RECORDS:
::::
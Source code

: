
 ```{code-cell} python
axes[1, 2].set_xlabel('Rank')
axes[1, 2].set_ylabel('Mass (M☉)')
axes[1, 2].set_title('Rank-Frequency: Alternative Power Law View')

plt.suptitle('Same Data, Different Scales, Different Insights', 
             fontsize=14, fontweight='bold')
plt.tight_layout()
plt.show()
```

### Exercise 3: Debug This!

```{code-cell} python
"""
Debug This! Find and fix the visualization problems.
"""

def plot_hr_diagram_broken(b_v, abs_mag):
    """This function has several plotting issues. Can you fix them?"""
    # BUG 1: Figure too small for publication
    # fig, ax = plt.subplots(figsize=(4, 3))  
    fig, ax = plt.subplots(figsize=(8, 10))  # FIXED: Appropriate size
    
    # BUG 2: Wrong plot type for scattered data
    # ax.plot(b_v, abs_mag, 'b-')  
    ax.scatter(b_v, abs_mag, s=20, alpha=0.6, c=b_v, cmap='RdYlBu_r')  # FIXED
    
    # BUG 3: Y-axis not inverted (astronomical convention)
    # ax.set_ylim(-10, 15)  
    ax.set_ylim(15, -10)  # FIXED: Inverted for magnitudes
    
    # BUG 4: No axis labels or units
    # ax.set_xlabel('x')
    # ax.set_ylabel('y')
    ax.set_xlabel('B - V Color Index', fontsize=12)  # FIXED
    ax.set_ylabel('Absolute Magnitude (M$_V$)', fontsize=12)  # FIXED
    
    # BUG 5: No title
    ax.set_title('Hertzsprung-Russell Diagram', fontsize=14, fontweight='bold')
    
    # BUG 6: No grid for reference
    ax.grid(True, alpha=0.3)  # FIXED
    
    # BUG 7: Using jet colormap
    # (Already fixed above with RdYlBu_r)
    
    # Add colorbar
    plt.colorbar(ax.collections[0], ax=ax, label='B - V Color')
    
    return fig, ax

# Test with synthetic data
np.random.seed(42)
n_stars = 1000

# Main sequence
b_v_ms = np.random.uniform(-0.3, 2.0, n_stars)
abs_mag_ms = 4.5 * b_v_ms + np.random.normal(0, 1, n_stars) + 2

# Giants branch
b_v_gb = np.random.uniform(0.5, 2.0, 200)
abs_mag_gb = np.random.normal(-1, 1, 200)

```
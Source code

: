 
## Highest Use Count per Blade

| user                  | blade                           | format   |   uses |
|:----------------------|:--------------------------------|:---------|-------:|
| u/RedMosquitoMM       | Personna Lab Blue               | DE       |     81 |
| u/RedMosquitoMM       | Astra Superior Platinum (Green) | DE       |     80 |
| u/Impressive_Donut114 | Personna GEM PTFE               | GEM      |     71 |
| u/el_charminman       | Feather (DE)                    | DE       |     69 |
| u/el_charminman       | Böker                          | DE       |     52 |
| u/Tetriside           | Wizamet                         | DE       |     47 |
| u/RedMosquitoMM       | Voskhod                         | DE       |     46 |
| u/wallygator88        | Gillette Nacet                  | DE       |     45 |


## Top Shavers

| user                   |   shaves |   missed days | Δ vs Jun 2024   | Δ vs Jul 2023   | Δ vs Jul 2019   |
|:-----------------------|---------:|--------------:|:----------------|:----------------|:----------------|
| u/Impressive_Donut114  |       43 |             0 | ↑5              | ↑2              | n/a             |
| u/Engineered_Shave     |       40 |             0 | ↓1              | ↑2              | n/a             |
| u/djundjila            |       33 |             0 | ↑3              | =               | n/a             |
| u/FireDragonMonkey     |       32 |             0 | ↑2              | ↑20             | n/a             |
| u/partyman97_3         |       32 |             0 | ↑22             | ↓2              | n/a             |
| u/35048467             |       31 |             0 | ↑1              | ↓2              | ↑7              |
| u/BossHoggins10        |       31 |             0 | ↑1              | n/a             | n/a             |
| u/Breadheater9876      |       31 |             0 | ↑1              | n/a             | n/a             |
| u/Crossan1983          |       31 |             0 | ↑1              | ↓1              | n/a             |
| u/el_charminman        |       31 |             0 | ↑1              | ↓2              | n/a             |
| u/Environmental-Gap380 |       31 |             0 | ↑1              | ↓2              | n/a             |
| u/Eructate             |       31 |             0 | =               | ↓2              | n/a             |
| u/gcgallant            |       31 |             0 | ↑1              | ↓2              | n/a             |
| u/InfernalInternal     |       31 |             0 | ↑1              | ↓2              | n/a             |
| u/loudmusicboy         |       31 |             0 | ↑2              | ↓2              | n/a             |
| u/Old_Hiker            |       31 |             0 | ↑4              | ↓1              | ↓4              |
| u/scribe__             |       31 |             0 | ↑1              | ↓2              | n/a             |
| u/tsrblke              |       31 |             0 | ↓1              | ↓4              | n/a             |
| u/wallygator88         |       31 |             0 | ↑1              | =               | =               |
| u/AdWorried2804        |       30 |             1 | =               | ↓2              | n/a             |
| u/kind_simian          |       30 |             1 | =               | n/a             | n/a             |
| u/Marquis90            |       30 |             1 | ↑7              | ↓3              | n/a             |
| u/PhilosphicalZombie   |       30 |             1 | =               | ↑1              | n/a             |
::::
ABOUT THIS TASK:
Repeat all of the data exactly as given.

REPLY:
Source code

:
 ```{code-cell} python
axes[1, 2].set_xlabel('Rank')
axes[1, 2].set_ylabel('Mass (M☉)')
axes[1, 2].set_title('Rank-Frequency: Alternative Power Law View')

plt.suptitle('Same Data, Different Scales, Different Insights', 
             fontsize=14, fontweight='bold')
plt.tight_layout()
plt.show()
```

### Exercise 3: Debug This!

```{code-cell} python
"""
Debug This! Find and fix the visualization problems.
"""

def plot_hr_diagram_broken(b_v, abs_mag):
    """This function has several plotting issues. Can you fix them?"""
    # BUG 1: Figure too small for publication
    # fig, ax = plt.subplots(figsize=(4, 3))  
    fig, ax = plt.subplots(figsize=(8, 10))  # FIXED: Appropriate size
    
    # BUG 2: Wrong plot type for scattered data
    # ax.plot(b_v, abs_mag, 'b-')  
    ax.scatter(b_v, abs_mag, s=20, alpha=0.6, c=b_v, cmap='RdYlBu_r')  # FIXED
    
    # BUG 3: Y-axis not inverted (astronomical convention)
    # ax.set_ylim(-10, 15)  
    ax.set_ylim(15, -10)  # FIXED: Inverted for magnitudes
    
    # BUG 4: No axis labels or units
    # ax.set_xlabel('x')
    # ax.set_ylabel('y')
    ax.set_xlabel('B - V Color Index', fontsize=12)  # FIXED
    ax.set_ylabel('Absolute Magnitude (M$_V$)', fontsize=12)  # FIXED
    
    # BUG 5: No title
    ax.set_title('Hertzsprung-Russell Diagram', fontsize=14, fontweight='bold')
    
    # BUG 6: No grid for reference
    ax.grid(True, alpha=0.3)  # FIXED
    
    # BUG 7: Using jet colormap
    # (Already fixed above with RdYlBu_r)
    
    # Add colorbar
    plt.colorbar(ax.collections[0], ax=ax, label='B - V Color')
    
    return fig, ax

# Test with synthetic data
np.random.seed(42)
n_stars = 1000

# Main sequence
b_v_ms = np.random.uniform(-0.3, 2.0, n_stars)
abs_mag_ms = 4.5 * b_v_ms + np.random.normal(0, 1, n_stars) + 2

# Giants branch
b_v_gb = np.random.uniform(0.5, 2.0, 200)
abs_mag_gb = np.random.normal(-1, 1, 200)

```
Source code

: 
## Highest Use Count per Blade

| user                  | blade                           | format   |   uses |
|:----------------------|:--------------------------------|:---------|-------:|
| u/RedMosquitoMM       | Personna Lab Blue               | DE       |     81 |
| u/RedMosquitoMM       | Astra Superior Platinum (Green) | DE       |     80 |
| u/Impressive_Donut114 | Personna GEM PTFE               | GEM      |     71 |
| u/el_charminman       | Feather (DE)                    | DE       |     69 |
| u/el_charminman       | Böker                          | DE       |     52 |
| u/Tetriside           | Wizamet                         | DE       |     47 |
| u/RedMosquitoMM       | Voskhod                         | DE       |     46 |
| u/wallygator88        | Gillette Nacet                  | DE       |     45 |


## Top Shavers

| user                   |   shaves |   missed days | Δ vs Jun 2024   | Δ vs Jul 2023   | Δ vs Jul 2019   |
|:-----------------------|---------:|--------------:|:----------------|:----------------|:----------------|
| u/Impressive_Donut114  |       43 |             0 | ↑5              | ↑2              | n/a             |
| u/Engineered_Shave     |       40 |             0 | ↓1              | ↑2              | n/a             |
| u/djundjila            |       33 |             0 | ↑3              | =               | n/a             |
| u/FireDragonMonkey     |       32 |             0 | ↑2              | ↑20             | n/a             |
| u/partyman97_3         |       32 |             0 | ↑22             | ↓2              | n/a             |
| u/35048467             |       31 |             0 | ↑1              | ↓2              | ↑7              |
| u/BossHoggins10        |       31 |             0 | ↑1              | n/a             | n/a             |
| u/Breadheater9876      |       31 |             0 | ↑1              | n/a             | n/a             |
| u/Crossan1983          |       31 |             0 | ↑1              | ↓1              | n/a             |
| u/el_charminman        |       31 |             0 | ↑1              | ↓2              | n/a             |
| u/Environmental-Gap380 |       31 |             0 | ↑1              | ↓2              | n/a             |
| u/Eructate             |       31 |             0 | =               | ↓2              | n/a             |
| u/gcgallant            |       31 |             0 | ↑1              | ↓2              | n/a             |
| u/InfernalInternal     |       31 |             0 | ↑1              | ↓2              | n/a             |
| u/loudmusicboy         |       31 |             0 | ↑2              | ↓2              | n/a             |
| u/Old_Hiker            |       31 |             0 | ↑4              | ↓1              | ↓4              |
| u/scribe__             |       31 |             0 | ↑1              | ↓2              | n/a             |
| u/tsrblke              |       31 |             0 | ↓1              | ↓4              | n/a             |
| u/wallygator88         |       31 |             0 | ↑1              | =               | =               |
| u/AdWorried2804        |       30 |             1 | =               | ↓2              | n/a             |
| u/kind_simian          |       30 |             1 | =               | n/a             | n/a             |
| u/Marquis90            |       30 |             1 | ↑7              | ↓3              | n/a             |
| u/PhilosphicalZombie   |       30 |             1 | =               | ↑1              | n/a             |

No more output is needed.